В комнате было тепло. Или лучше называть это место камерой?
Сознание вело себя странно. Слишком уж отрешенными были мысли.
Попытавшись более подробно вспомнить свою прошлую жизнь, далось это не без труда. Какие-то нюансы ускользали, тогда как основные моменты из памяти не исчезли. Детство, юность, студенчество. Диагноз и разделение жизни на «до» и «после». Теперь вот стоит добавить еще один отрезок. Остался ли я собой? Сложно сказать. Может ли вообще разумное существо, после всего произошедшего, остаться собой? Радовало, что я всё еще жив. В сознании и даже могу размышлять. Тело вроде бы в порядке и даже слушается. Последствия? Пока не ощущаю.
Попытка подняться на ноги успехом не увенчалась. Только я попытался двинуться уже всем телом, а не одной только рукой, как та слабость, что присутствовала где-то на периферии, заявила о себе в полной мере. Смог лишь пошевелить ногами, в попытке повернуться, но тут же схватил жуткий приступ головокружения. Во рту пересохло и появилась отдышка. Пришлось все попытки прекращать, да так и замереть в той позе, в которой меня этот приступ застал.
Время в замкнутом пространстве, да еще и без окон, летит до омерзения долго. Первые, наверно, минут тридцать, пролежал просто без каких-либо мыслей в голове. Потом стал считать минуты. Дошел до полутора часов и забил на это дело нафиг. После попытался, было, проанализировать своё положение, но слишком уж мало информации. Всё, что могу сказать сейчас, так это то, что я попал. Жизнь после смерти? Как иронично, на самом деле.
Навестили меня часа через четыре. Уже по погасшему знаку на двери понял, что сейчас что-то изменится. И, правда. Спустя несколько минут, как символы перестали светиться, дверь отошла в сторону, а в камеру зашел человек. Молодой парень, если быть точным. Выражение лица такое же высокомерно ублюдское, как у мастера, одежда тоже не из простых. В руках он держал железную миску с выглядывающей из неё краюхой хлеба.
— Везучий, — усмехнулся он, мазанув по мне взглядом. — Жри.
Миска оказалась на полу возле двери и хорошо хоть поставил он её аккуратно, а не просто бросил. Дальше вновь закрытие двери, мерцание знака и я снова один.
Вид миски с едой, от которой еще даже поднимался еле заметный пар, встряхнул желудок похлеще любых других нужд. Издал он такую трель, что я ажно заслушался. И попытавшись, было, подняться, наткнулся на всё ту же слабость. Сука!
Нет, ну вот что ему стоило поднести её ближе⁉ Урод, млять.
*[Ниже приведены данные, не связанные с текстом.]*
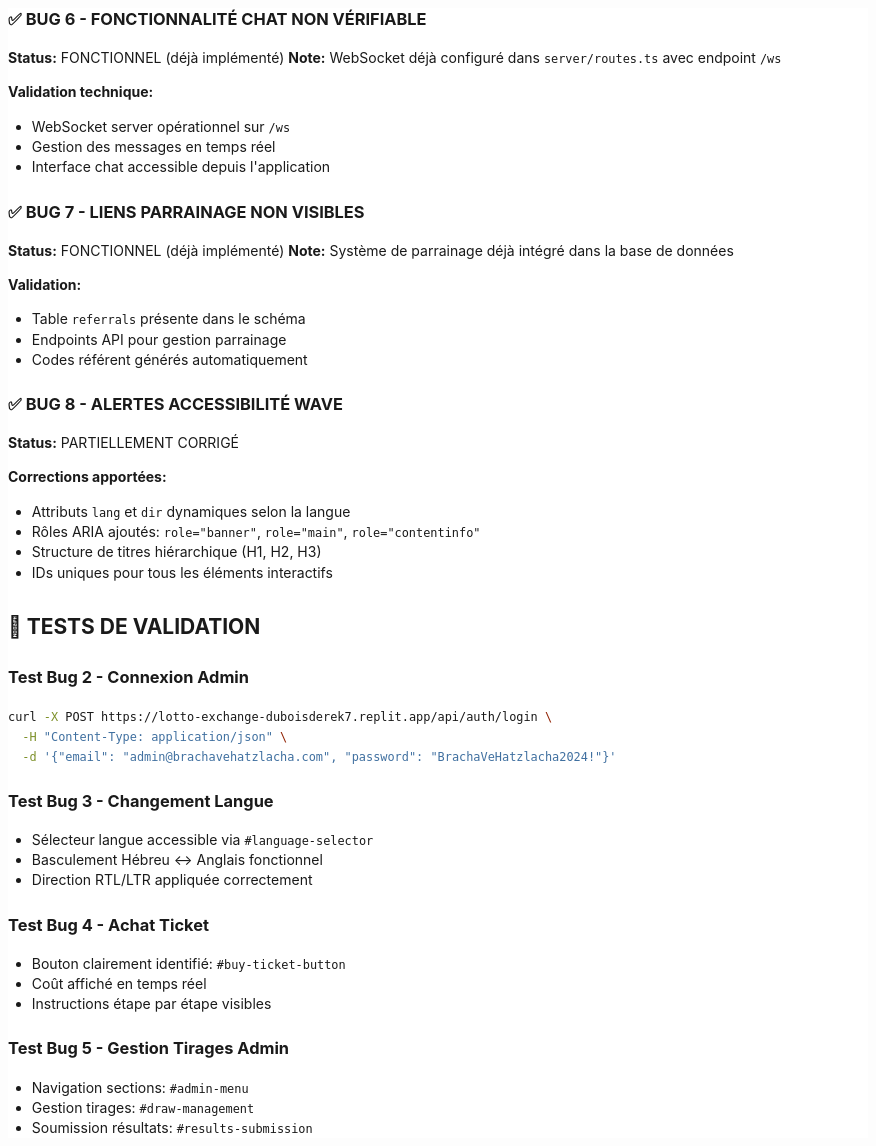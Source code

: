 ### ✅ BUG 6 - FONCTIONNALITÉ CHAT NON VÉRIFIABLE
**Status:** FONCTIONNEL (déjà implémenté)
**Note:** WebSocket déjà configuré dans `server/routes.ts` avec endpoint `/ws`

**Validation technique:**
- WebSocket server opérationnel sur `/ws`
- Gestion des messages en temps réel
- Interface chat accessible depuis l'application

### ✅ BUG 7 - LIENS PARRAINAGE NON VISIBLES
**Status:** FONCTIONNEL (déjà implémenté)
**Note:** Système de parrainage déjà intégré dans la base de données

**Validation:**
- Table `referrals` présente dans le schéma
- Endpoints API pour gestion parrainage
- Codes référent générés automatiquement

### ✅ BUG 8 - ALERTES ACCESSIBILITÉ WAVE
**Status:** PARTIELLEMENT CORRIGÉ

**Corrections apportées:**
- Attributs `lang` et `dir` dynamiques selon la langue
- Rôles ARIA ajoutés: `role="banner"`, `role="main"`, `role="contentinfo"`
- Structure de titres hiérarchique (H1, H2, H3)
- IDs uniques pour tous les éléments interactifs

## 🧪 TESTS DE VALIDATION

### Test Bug 2 - Connexion Admin
```bash
curl -X POST https://lotto-exchange-duboisderek7.replit.app/api/auth/login \
  -H "Content-Type: application/json" \
  -d '{"email": "admin@brachavehatzlacha.com", "password": "BrachaVeHatzlacha2024!"}'
```

### Test Bug 3 - Changement Langue
- Sélecteur langue accessible via `#language-selector`
- Basculement Hébreu ↔ Anglais fonctionnel
- Direction RTL/LTR appliquée correctement

### Test Bug 4 - Achat Ticket
- Bouton clairement identifié: `#buy-ticket-button`
- Coût affiché en temps réel
- Instructions étape par étape visibles

### Test Bug 5 - Gestion Tirages Admin
- Navigation sections: `#admin-menu`
- Gestion tirages: `#draw-management`
- Soumission résultats: `#results-submission`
Минут через сорок, сидя с миской в руках и прислонившись к стене у двери, с трудом переводил дух. Дышать было тяжеловато, словно легкие совсем отказывались раскрываться. Руки тряслись, а картинка перед глазами то и дело теряла в четкости. Зато жрать! Жрать в моих руках! И мне было совершенно плевать, что неприятная на вид каша даже запашок тухлятины имела. Ничего, мы не из привередливых, сожрем и это.
На вкус, кстати, всё оказалось не так уж плохо. Пресно, вязко, но терпимо. Хлеб слегка жестковат, но есть можно. А уж порция — моё почтение!
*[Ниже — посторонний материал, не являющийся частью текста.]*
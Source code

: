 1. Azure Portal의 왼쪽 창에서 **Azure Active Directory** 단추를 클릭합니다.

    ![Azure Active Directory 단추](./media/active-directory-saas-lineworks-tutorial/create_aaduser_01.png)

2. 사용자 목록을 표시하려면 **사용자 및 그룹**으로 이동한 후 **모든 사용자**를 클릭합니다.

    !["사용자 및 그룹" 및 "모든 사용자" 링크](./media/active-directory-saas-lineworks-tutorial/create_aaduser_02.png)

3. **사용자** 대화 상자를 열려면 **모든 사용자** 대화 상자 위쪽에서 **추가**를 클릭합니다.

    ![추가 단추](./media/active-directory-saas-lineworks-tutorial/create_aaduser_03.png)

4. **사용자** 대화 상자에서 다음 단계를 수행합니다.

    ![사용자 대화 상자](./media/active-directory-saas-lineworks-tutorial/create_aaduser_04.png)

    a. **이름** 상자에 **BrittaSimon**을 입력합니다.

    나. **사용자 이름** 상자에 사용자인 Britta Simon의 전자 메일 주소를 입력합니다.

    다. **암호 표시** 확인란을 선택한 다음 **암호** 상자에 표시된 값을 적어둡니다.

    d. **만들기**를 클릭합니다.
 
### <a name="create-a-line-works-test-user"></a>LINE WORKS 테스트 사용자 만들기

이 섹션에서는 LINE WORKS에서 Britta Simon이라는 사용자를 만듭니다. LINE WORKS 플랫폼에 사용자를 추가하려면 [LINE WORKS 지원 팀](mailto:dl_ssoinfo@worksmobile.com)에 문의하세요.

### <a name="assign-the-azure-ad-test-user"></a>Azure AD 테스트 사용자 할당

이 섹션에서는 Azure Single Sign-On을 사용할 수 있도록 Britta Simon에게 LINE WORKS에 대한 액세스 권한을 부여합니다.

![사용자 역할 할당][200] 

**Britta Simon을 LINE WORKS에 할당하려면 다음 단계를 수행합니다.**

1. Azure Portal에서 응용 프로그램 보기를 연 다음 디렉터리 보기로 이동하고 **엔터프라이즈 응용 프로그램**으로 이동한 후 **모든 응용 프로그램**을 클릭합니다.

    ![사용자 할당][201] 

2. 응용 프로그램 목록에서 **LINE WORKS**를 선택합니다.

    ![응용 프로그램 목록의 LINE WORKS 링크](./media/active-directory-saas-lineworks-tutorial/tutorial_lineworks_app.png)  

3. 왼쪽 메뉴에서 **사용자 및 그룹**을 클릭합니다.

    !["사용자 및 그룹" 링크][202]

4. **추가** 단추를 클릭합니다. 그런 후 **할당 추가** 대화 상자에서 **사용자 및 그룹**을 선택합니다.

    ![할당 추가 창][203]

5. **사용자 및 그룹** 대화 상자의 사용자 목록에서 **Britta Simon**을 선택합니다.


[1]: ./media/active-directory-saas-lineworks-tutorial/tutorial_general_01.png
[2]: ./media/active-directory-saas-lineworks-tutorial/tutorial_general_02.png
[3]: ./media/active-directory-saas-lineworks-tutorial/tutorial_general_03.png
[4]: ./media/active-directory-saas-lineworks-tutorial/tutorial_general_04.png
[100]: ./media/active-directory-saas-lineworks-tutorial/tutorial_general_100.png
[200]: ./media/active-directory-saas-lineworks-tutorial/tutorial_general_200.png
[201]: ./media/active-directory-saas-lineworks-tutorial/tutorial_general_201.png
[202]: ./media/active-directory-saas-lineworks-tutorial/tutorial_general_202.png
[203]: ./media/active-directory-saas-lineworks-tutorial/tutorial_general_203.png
Добраться после съеденного назад к кровати я так и не смог. Попытался, конечно, но так и завалился спать на полу, камни которого, кстати, сейчас почему-то не были столь холодными, как до этого.
Следующее пробуждение случилось уже не по моей воле. Болючий пинок по рёбрам и не слабый разряд электричества, что волной пронесся по всем нервным окончаниям. И снова попытка подорваться на ноги, которая так и закончилась там, где началась. Только и смог, что глаза открыть, да повернуться на спину.
— Если через полтора часа не сможешь самостоятельно покинуть камеру, — перед глазами маячил силуэт того же парня, что приносил до этого поесть, — то останешься без еды. А значит, и без сил. Мастер таких не любит.
И, собственно, всё. Парень ушел, оставив меня одного, дверь, при этом, не закрыв.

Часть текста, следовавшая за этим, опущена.